The curriculum you set up is therefore determined exclusively by what you think you are, and what you believe the relationship of others is to you. In the formal teaching situation, these questions may be totally unrelated to what you think you are teaching. Yet it is impossible not to use the content of any situation on behalf of what you really teach, and therefore really learn. To this the verbal content of your teaching is quite irrelevant. It may coincide with it, or it may not. It is the teaching underlying what you say that teaches you. Teaching but reinforces what you believe about yourself. Its fundamental purpose is to diminish self-doubt. This does not mean that the self you are trying to protect is real. But it does mean that the self you think is real is what you teach.

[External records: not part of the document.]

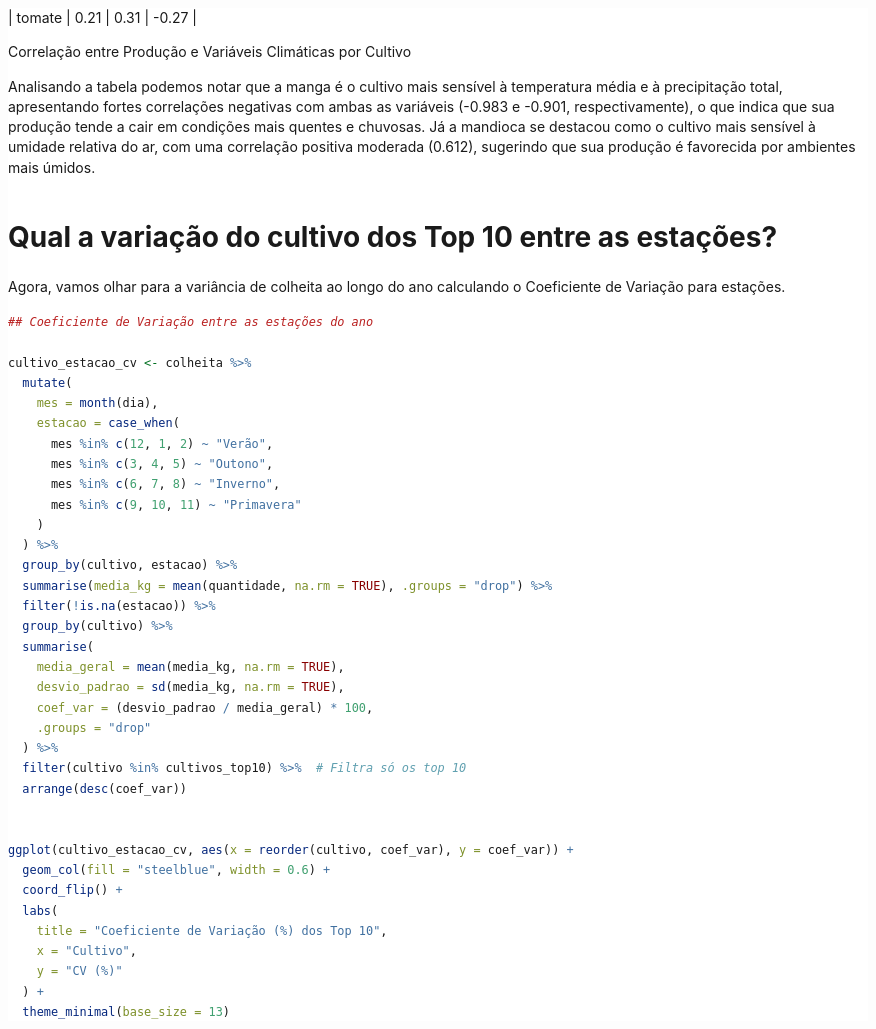 | tomate      |     0.21 |       0.31 |    -0.27 |

Correlação entre Produção e Variáveis Climáticas por Cultivo

Analisando a tabela podemos notar que a manga é o cultivo mais sensível
à temperatura média e à precipitação total, apresentando fortes
correlações negativas com ambas as variáveis (-0.983 e -0.901,
respectivamente), o que indica que sua produção tende a cair em
condições mais quentes e chuvosas. Já a mandioca se destacou como o
cultivo mais sensível à umidade relativa do ar, com uma correlação
positiva moderada (0.612), sugerindo que sua produção é favorecida por
ambientes mais úmidos.

# Qual a variação do cultivo dos Top 10 entre as estações?

Agora, vamos olhar para a variância de colheita ao longo do ano
calculando o Coeficiente de Variação para estações.

``` r
## Coeficiente de Variação entre as estações do ano

cultivo_estacao_cv <- colheita %>%
  mutate(
    mes = month(dia),
    estacao = case_when(
      mes %in% c(12, 1, 2) ~ "Verão",
      mes %in% c(3, 4, 5) ~ "Outono",
      mes %in% c(6, 7, 8) ~ "Inverno",
      mes %in% c(9, 10, 11) ~ "Primavera"
    )
  ) %>%
  group_by(cultivo, estacao) %>%
  summarise(media_kg = mean(quantidade, na.rm = TRUE), .groups = "drop") %>%
  filter(!is.na(estacao)) %>%
  group_by(cultivo) %>%
  summarise(
    media_geral = mean(media_kg, na.rm = TRUE),
    desvio_padrao = sd(media_kg, na.rm = TRUE),
    coef_var = (desvio_padrao / media_geral) * 100,
    .groups = "drop"
  ) %>%
  filter(cultivo %in% cultivos_top10) %>%  # Filtra só os top 10
  arrange(desc(coef_var))


ggplot(cultivo_estacao_cv, aes(x = reorder(cultivo, coef_var), y = coef_var)) +
  geom_col(fill = "steelblue", width = 0.6) +
  coord_flip() +
  labs(
    title = "Coeficiente de Variação (%) dos Top 10",
    x = "Cultivo",
    y = "CV (%)"
  ) +
  theme_minimal(base_size = 13)
```
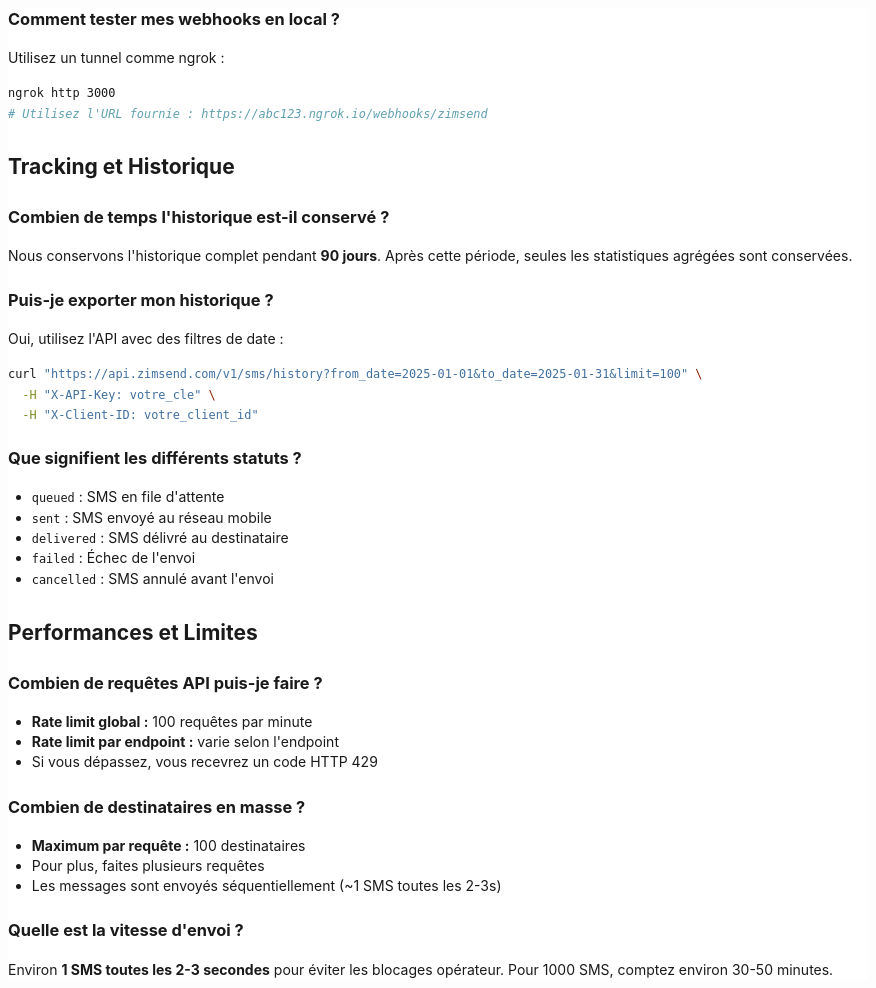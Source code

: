 ### Comment tester mes webhooks en local ?

Utilisez un tunnel comme ngrok :

```bash
ngrok http 3000
# Utilisez l'URL fournie : https://abc123.ngrok.io/webhooks/zimsend
```

## Tracking et Historique

### Combien de temps l'historique est-il conservé ?

Nous conservons l'historique complet pendant **90 jours**. Après cette période, seules les statistiques agrégées sont conservées.

### Puis-je exporter mon historique ?

Oui, utilisez l'API avec des filtres de date :

```bash
curl "https://api.zimsend.com/v1/sms/history?from_date=2025-01-01&to_date=2025-01-31&limit=100" \
  -H "X-API-Key: votre_cle" \
  -H "X-Client-ID: votre_client_id"
```

### Que signifient les différents statuts ?

- `queued` : SMS en file d'attente
- `sent` : SMS envoyé au réseau mobile
- `delivered` : SMS délivré au destinataire
- `failed` : Échec de l'envoi
- `cancelled` : SMS annulé avant l'envoi

## Performances et Limites

### Combien de requêtes API puis-je faire ?

- **Rate limit global :** 100 requêtes par minute
- **Rate limit par endpoint :** varie selon l'endpoint
- Si vous dépassez, vous recevrez un code HTTP 429

### Combien de destinataires en masse ?

- **Maximum par requête :** 100 destinataires
- Pour plus, faites plusieurs requêtes
- Les messages sont envoyés séquentiellement (~1 SMS toutes les 2-3s)

### Quelle est la vitesse d'envoi ?

Environ **1 SMS toutes les 2-3 secondes** pour éviter les blocages opérateur. Pour 1000 SMS, comptez environ 30-50 minutes.
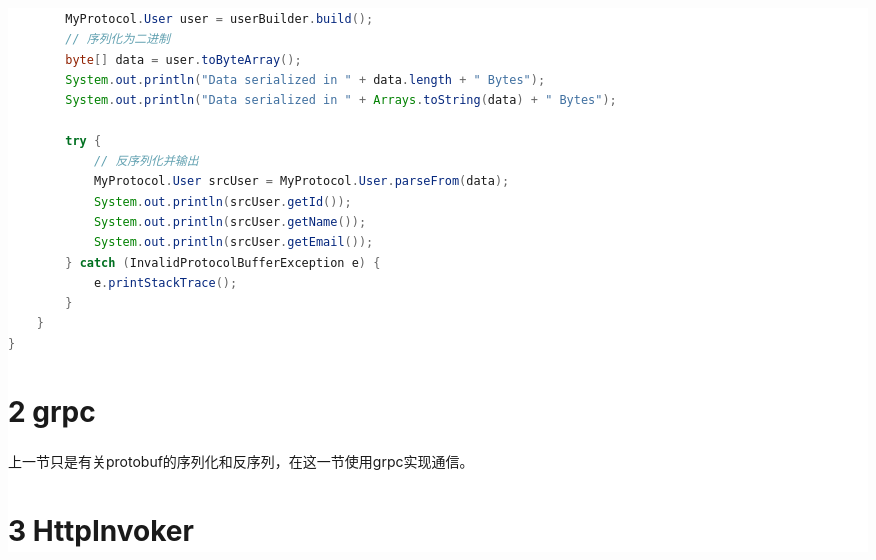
```java
        MyProtocol.User user = userBuilder.build();
        // 序列化为二进制
        byte[] data = user.toByteArray();
        System.out.println("Data serialized in " + data.length + " Bytes");
        System.out.println("Data serialized in " + Arrays.toString(data) + " Bytes");

        try {
            // 反序列化并输出
            MyProtocol.User srcUser = MyProtocol.User.parseFrom(data);
            System.out.println(srcUser.getId());
            System.out.println(srcUser.getName());
            System.out.println(srcUser.getEmail());
        } catch (InvalidProtocolBufferException e) {
            e.printStackTrace();
        }
    }
}

```



# 2 grpc

上一节只是有关protobuf的序列化和反序列，在这一节使用grpc实现通信。



# 3 HttpInvoker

This is inevitable. There is no escape from it. How could it be otherwise? Everyone who follows the world's curriculum, and everyone here does follow it until he changes his mind, teaches solely to convince himself that he is what he is not. Herein is the purpose of the world. What else, then, would its curriculum be? Into this hopeless and closed learning situation, which teaches nothing but despair and death, God sends His teachers. And as they teach His lessons of joy and hope, their learning finally becomes complete.

Except for God's teachers there would be little hope of salvation, for the world of sin would seem forever real. The self-deceiving must deceive, for they must teach deception. And what else is hell? This is a manual for the teachers of God. They are not perfect, or they would not be here. Yet it is their mission to become perfect here, and so they teach perfection over and over, in many, many ways, until they have learned it. And then they are seen no more, although their thoughts remain a source of strength and truth forever. Who are they? How are they chosen? What do they do? How can they work out their own salvation and the salvation of the world? This manual attempts to answer these questions.